Law School Case Brief
Kent v. United States - 383 U.S. 541, 86 S. Ct. 1045 (1966)
A waiver hearing to be held under D.C. Code Ann. § 11-1553 (1965) need not conform with all of the requirements of a criminal trial or even of the usual administrative hearing; but the hearing must measure up to the essentials of due process and fair treatment.
After petitioner Morris A. Kent, Jr., who was then a minor subject to the exclusive jurisdiction of the District of Columbia Juvenile Court, had been interrogated by the police and had admitted that he had participated in various offenses involving housebreaking, robbery, and rape, the Juvenile Court entered an order waiving its exclusive jurisdiction and authorizing the petitioner to be criminally prosecuted in the District Court for the District of Columbia. Although the order recited that it was based on "full investigation," the court had failed to grant or to rule on motions by Kent's counsel that a hearing be held and that he be given access to Kent’s social records and probation and similar reports which would be available to the Juvenile Court in considering whether to waive or retain jurisdiction; moreover, the order recited no reason for granting the waiver, and it made no reference to the motions filed by petitioner's counsel. After Kent was indicted in the District Court on several different counts, the petitioner's motion to dismiss the indictment on the ground that the waiver was invalid was denied, and Kent was found guilty on certain counts and sentenced to serve 30 to 90 years in prison. The conviction was affirmed by the Court of Appeals for the District of Columbia Circuit. (119 App DC 378, 343 F2d 247.) Petitioner sought further review.

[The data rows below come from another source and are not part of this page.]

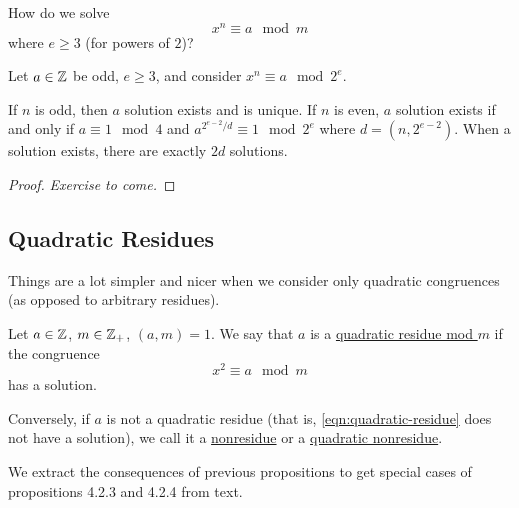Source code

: \begin{ques*}
    How do we solve
    \[x^n\equiv a\mod m\]
    where $e\geq 3$ (for powers of $2$)?
\end{ques*}
\begin{proposition}
    Let $a\in\mathbb Z$ be odd, $e\geq 3$, and consider $x^n\equiv a\mod 2^e$.

    If $n$ is odd, then $a$ solution exists and is unique. If $n$ is even, $a$ solution exists if and only if $a\equiv 1\mod 4$ and $a^{2^{e-2}/d}\equiv 1\mod 2^e$ where $d = (n, 2^{e-2})$. When a solution exists, there are exactly $2d$ solutions.
\end{proposition}
\begin{proof}
    \emph{Exercise to come.}
\end{proof}

\subsection{Quadratic Residues}
Things are a lot simpler and nicer when we consider only quadratic congruences (as opposed to arbitrary residues).
\begin{definition}
    Let $a\in\mathbb Z$, $m\in\mathbb Z_+$, $(a, m) = 1$. We say that $a$ is a \ul{quadratic residue mod $m$} if the congruence
    \begin{equation}\label{eqn:quadratic-residue}x^2\equiv a\mod m\end{equation}
    has a solution.
\end{definition}

Conversely, if $a$ is not a quadratic residue (that is, \cref{eqn:quadratic-residue} does not have a solution), we call it a \ul{nonresidue} or a \ul{quadratic nonresidue}.

We extract the consequences of previous propositions to get special cases of propositions 4.2.3 and 4.2.4 from text.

Was juvenile defendant Kent’s criminal conviction proper, where the juvenile court, without a hearing, entered an order waiving its jurisdiction and no "full investigation" as required by statute?
On a writ of certiorari, the Supreme Court of the United States reversed the order that had affirmed the juvenile's criminal convictions. The Court held that waiver of juvenile court jurisdiction was a "critically important" action that entitled juveniles to a hearing with assistance of counsel, access to records, and a statement of reasons. It noted that prior knowledge of a juvenile and his record was not sufficient to meet D.C. Code Ann. § 11-1553's requirement of "full investigation" and that legal counsel was not limited to merely bringing forward additional information for the court to consider. The Court held that basic due process applied to waiver decisions.